Женщина приказала стражнику снять с заключенного наручники, после чего повелительным жестом велела очистить помещение. А затем улыбнулась Штольману и подала платок.

- Разве ты не рад мне?

«Как самке богомола. Хотя стоит изобразить приветливость, что-то же Нине нужно».

Яков промокнул платком расцарапанные до крови запястья.

- Сейчас я любой живой душе рад. Ты знаешь, почему я здесь?

- Не думай, Якоб, что это я тебя сюда засунула. Это Балясников, у него к тебе какие-то старые счеты. Но я не за этим.
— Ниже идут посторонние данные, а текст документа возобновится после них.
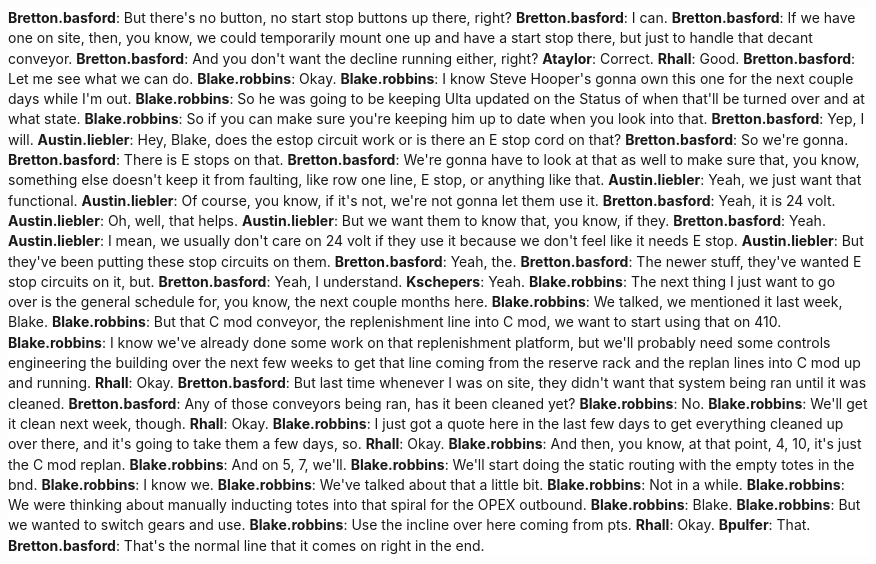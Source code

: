 **Bretton.basford**: But there's no button, no start stop buttons up there, right?
**Bretton.basford**: I can.
**Bretton.basford**: If we have one on site, then, you know, we could temporarily mount one up and have a start stop there, but just to handle that decant conveyor.
**Bretton.basford**: And you don't want the decline running either, right?
**Ataylor**: Correct.
**Rhall**: Good.
**Bretton.basford**: Let me see what we can do.
**Blake.robbins**: Okay.
**Blake.robbins**: I know Steve Hooper's gonna own this one for the next couple days while I'm out.
**Blake.robbins**: So he was going to be keeping Ulta updated on the Status of when that'll be turned over and at what state.
**Blake.robbins**: So if you can make sure you're keeping him up to date when you look into that.
**Bretton.basford**: Yep, I will.
**Austin.liebler**: Hey, Blake, does the estop circuit work or is there an E stop cord on that?
**Bretton.basford**: So we're gonna.
**Bretton.basford**: There is E stops on that.
**Bretton.basford**: We're gonna have to look at that as well to make sure that, you know, something else doesn't keep it from faulting, like row one line, E stop, or anything like that.
**Austin.liebler**: Yeah, we just want that functional.
**Austin.liebler**: Of course, you know, if it's not, we're not gonna let them use it.
**Bretton.basford**: Yeah, it is 24 volt.
**Austin.liebler**: Oh, well, that helps.
**Austin.liebler**: But we want them to know that, you know, if they.
**Bretton.basford**: Yeah.
**Austin.liebler**: I mean, we usually don't care on 24 volt if they use it because we don't feel like it needs E stop.
**Austin.liebler**: But they've been putting these stop circuits on them.
**Bretton.basford**: Yeah, the.
**Bretton.basford**: The newer stuff, they've wanted E stop circuits on it, but.
**Bretton.basford**: Yeah, I understand.
**Kschepers**: Yeah.
**Blake.robbins**: The next thing I just want to go over is the general schedule for, you know, the next couple months here.
**Blake.robbins**: We talked, we mentioned it last week, Blake.
**Blake.robbins**: But that C mod conveyor, the replenishment line into C mod, we want to start using that on 410.
**Blake.robbins**: I know we've already done some work on that replenishment platform, but we'll probably need some controls engineering the building over the next few weeks to get that line coming from the reserve rack and the replan lines into C mod up and running.
**Rhall**: Okay.
**Bretton.basford**: But last time whenever I was on site, they didn't want that system being ran until it was cleaned.
**Bretton.basford**: Any of those conveyors being ran, has it been cleaned yet?
**Blake.robbins**: No.
**Blake.robbins**: We'll get it clean next week, though.
**Rhall**: Okay.
**Blake.robbins**: I just got a quote here in the last few days to get everything cleaned up over there, and it's going to take them a few days, so.
**Rhall**: Okay.
**Blake.robbins**: And then, you know, at that point, 4, 10, it's just the C mod replan.
**Blake.robbins**: And on 5, 7, we'll.
**Blake.robbins**: We'll start doing the static routing with the empty totes in the bnd.
**Blake.robbins**: I know we.
**Blake.robbins**: We've talked about that a little bit.
**Blake.robbins**: Not in a while.
**Blake.robbins**: We were thinking about manually inducting totes into that spiral for the OPEX outbound.
**Blake.robbins**: Blake.
**Blake.robbins**: But we wanted to switch gears and use.
**Blake.robbins**: Use the incline over here coming from pts.
**Rhall**: Okay.
**Bpulfer**: That.
**Bretton.basford**: That's the normal line that it comes on right in the end.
В городе я встретила Анну Викторовну, и она попросила передать тебе при оказии.

Вытащив из ридикюля письмо, Нина подала его Штольману и впилась взглядом в его обычно подвижное лицо.
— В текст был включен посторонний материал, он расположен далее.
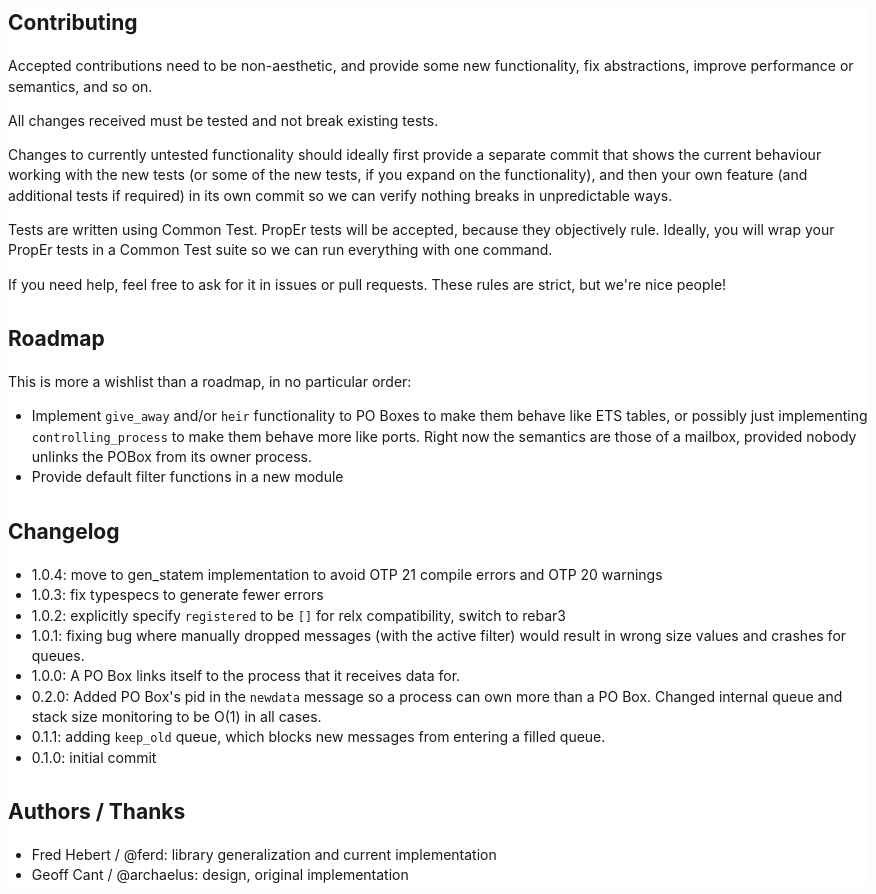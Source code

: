 ## Contributing

Accepted contributions need to be non-aesthetic, and provide some new
functionality, fix abstractions, improve performance or semantics, and
so on.

All changes received must be tested and not break existing tests.

Changes to currently untested functionality should ideally first provide
a separate commit that shows the current behaviour working with the new
tests (or some of the new tests, if you expand on the functionality),
and then your own feature (and additional tests if required) in its own
commit so we can verify nothing breaks in unpredictable ways.

Tests are written using Common Test. PropEr tests will be accepted,
because they objectively rule. Ideally, you will wrap your PropEr tests
in a Common Test suite so we can run everything with one command.

If you need help, feel free to ask for it in issues or pull requests.
These rules are strict, but we're nice people!

## Roadmap

This is more a wishlist than a roadmap, in no particular order:

- Implement `give_away` and/or `heir` functionality to PO Boxes to make them
  behave like ETS tables, or possibly just implementing `controlling_process`
  to make them behave more like ports. Right now the semantics are those of
  a mailbox, provided nobody unlinks the POBox from its owner process.
- Provide default filter functions in a new module

## Changelog

- 1.0.4: move to gen\_statem implementation to avoid OTP 21 compile errors and OTP 20 warnings
- 1.0.3: fix typespecs to generate fewer errors
- 1.0.2: explicitly specify `registered` to be `[]` for
         relx compatibility, switch to rebar3
- 1.0.1: fixing bug where manually dropped messages (with the active filter)
         would result in wrong size values and crashes for queues.
- 1.0.0: A PO Box links itself to the process that it receives data for.
- 0.2.0: Added PO Box's pid in the `newdata` message so a process can own more
         than a PO Box. Changed internal queue and stack size monitoring to be
         O(1) in all cases.
- 0.1.1: adding `keep_old` queue, which blocks new messages from entering
         a filled queue.
- 0.1.0: initial commit

## Authors / Thanks

- Fred Hebert / @ferd: library generalization and current implementation
- Geoff Cant / @archaelus: design, original implementation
«Дорогой Яков Платонович. Прошу простить меня за те ложные надежды, которые я, не желая того, возможно подала Вам на пути в Петербург. В доме дяди меня ждала телеграмма от господина Клюева, где…»

Яков сжал челюсти так, что заходили желваки.

«… где он просил моей руки. Также я поняла, что Ваш тяжелый характер не позволит мне реализовать свой дар, а мне бы очень этого хотелось. Андрей Петрович же обещает не препятствовать мне заниматься всем, чем душе угодно, и я ему верю. Надеюсь, Вы примете мои искренние извинения. С благодарностью за прекрасно проведенное время, Анна Миронова».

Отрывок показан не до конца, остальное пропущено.